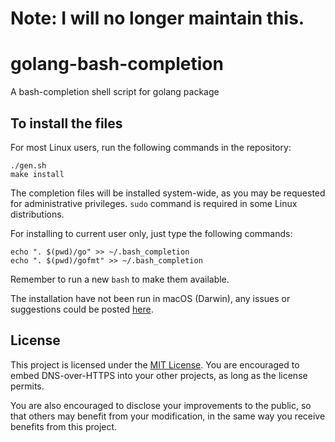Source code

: # Note: I will no longer maintain this.

# golang-bash-completion
A bash-completion shell script for golang package

## To install the files
For most Linux users, run the following commands in the repository:

    ./gen.sh
    make install

The completion files will be installed system-wide, as you may be requested
for administrative privileges. `sudo` command is required in some Linux
distributions.

For installing to current user only, just type the following commands:

    echo ". $(pwd)/go" >> ~/.bash_completion
    echo ". $(pwd)/gofmt" >> ~/.bash_completion

Remember to run a new `bash` to make them available.

The installation have not been run in macOS
(Darwin), any issues or suggestions could be posted
[here](https://github.com/GreenYun/golang-bash-completion/issues/new 'issues').

## License

This project is licensed under the [MIT License](LICENSE). You are encouraged
to embed DNS-over-HTTPS into your other projects, as long as the license
permits.

You are also encouraged to disclose your improvements to the public, so
that others may benefit from your modification, in the same way you receive
benefits from this project.
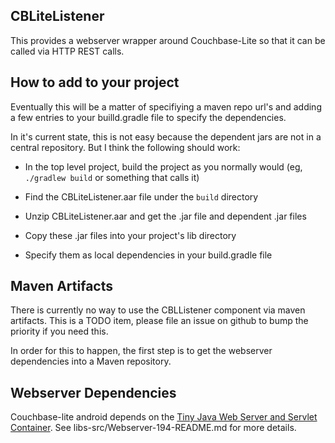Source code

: 
## CBLiteListener

This provides a webserver wrapper around Couchbase-Lite so that it can be called via HTTP REST calls.

## How to add to your project

Eventually this will be a matter of specifiying a maven repo url's and adding a few entries to your builld.gradle file to specify the dependencies.

In it's current state, this is not easy because the dependent jars are not in a central repository.  But I think the following should work:

- In the top level project, build the project as you normally would (eg, `./gradlew build` or something that calls it)

- Find the CBLiteListener.aar file under the `build` directory

- Unzip CBLiteListener.aar and get the .jar file and dependent .jar files

- Copy these .jar files into your project's lib directory

- Specify them as local dependencies in your build.gradle file

## Maven Artifacts

There is currently no way to use the CBLListener component via maven artifacts.  This is a TODO item, please file an issue on github to bump the priority if you need this.

In order for this to happen, the first step is to get the webserver dependencies into a Maven repository.

## Webserver Dependencies

Couchbase-lite android depends on the [Tiny Java Web Server and Servlet Container](http://tjws.sourceforge.net/).  See libs-src/Webserver-194-README.md for more details.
★ ★ ★ ★ ★
Exactly as they appear, please return only the lines from the first line of the records through the line containing "The installation have not been run in macOS", both included, leaving out all pictures.

(Task answer):
Source code

: # Note: I will no longer maintain this.

# golang-bash-completion
A bash-completion shell script for golang package

## To install the files
For most Linux users, run the following commands in the repository:

    ./gen.sh
    make install

The completion files will be installed system-wide, as you may be requested
for administrative privileges. `sudo` command is required in some Linux
distributions.

For installing to current user only, just type the following commands:

    echo ". $(pwd)/go" >> ~/.bash_completion
    echo ". $(pwd)/gofmt" >> ~/.bash_completion

Remember to run a new `bash` to make them available.

The installation have not been run in macOS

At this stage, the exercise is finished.